Extract every line from the records below that contains the word "prompt".

Data shown —
____________________

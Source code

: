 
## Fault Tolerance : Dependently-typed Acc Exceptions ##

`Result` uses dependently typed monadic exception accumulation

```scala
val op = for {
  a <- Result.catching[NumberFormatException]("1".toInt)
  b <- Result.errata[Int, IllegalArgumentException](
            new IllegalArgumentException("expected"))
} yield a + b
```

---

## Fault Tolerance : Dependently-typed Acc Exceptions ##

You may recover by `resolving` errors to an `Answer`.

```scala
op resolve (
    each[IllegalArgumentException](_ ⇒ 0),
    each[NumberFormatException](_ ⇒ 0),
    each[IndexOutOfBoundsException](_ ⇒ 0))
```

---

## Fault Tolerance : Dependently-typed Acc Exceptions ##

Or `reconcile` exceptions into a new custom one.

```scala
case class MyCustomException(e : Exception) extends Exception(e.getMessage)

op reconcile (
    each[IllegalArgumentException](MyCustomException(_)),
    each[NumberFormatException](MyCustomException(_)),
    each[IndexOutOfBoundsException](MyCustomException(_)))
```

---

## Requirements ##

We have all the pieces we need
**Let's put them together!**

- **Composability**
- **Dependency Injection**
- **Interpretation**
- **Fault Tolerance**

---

____________________

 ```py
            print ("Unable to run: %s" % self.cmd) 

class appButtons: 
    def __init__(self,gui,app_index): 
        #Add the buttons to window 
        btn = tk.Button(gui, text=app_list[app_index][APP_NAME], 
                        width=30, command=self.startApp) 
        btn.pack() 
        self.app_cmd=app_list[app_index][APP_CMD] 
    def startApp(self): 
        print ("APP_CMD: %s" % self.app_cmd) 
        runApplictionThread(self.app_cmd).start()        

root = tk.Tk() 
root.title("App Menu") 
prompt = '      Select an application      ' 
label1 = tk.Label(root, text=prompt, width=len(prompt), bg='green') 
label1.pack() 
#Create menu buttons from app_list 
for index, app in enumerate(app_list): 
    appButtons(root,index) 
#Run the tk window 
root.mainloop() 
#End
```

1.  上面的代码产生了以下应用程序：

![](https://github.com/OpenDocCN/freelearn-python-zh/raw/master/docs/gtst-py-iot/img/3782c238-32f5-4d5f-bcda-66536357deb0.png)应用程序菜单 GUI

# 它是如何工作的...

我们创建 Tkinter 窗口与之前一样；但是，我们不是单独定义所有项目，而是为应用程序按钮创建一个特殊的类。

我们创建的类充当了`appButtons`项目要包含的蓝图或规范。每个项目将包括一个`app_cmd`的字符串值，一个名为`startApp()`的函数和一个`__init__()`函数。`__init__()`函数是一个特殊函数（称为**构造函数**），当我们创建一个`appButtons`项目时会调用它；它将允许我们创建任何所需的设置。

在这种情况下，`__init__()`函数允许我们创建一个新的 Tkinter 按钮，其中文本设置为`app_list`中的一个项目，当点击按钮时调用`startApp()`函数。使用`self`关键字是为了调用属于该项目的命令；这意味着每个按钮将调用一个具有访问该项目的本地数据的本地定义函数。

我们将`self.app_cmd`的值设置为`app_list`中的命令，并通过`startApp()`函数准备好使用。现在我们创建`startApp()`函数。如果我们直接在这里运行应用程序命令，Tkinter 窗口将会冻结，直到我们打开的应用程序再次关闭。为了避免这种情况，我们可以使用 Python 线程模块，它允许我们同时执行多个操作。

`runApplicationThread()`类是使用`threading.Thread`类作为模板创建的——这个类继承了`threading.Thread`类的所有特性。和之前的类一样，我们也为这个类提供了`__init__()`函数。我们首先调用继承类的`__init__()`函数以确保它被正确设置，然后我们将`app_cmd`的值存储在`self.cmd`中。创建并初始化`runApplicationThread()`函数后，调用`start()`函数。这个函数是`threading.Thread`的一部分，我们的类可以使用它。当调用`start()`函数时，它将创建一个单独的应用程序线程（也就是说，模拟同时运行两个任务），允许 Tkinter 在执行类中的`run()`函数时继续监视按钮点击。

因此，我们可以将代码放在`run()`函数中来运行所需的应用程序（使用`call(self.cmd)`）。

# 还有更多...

____________________

Output for this exercise —
prompt = '      Select an application      ' 
label1 = tk.Label(root, text=prompt, width=len(prompt), bg='green') 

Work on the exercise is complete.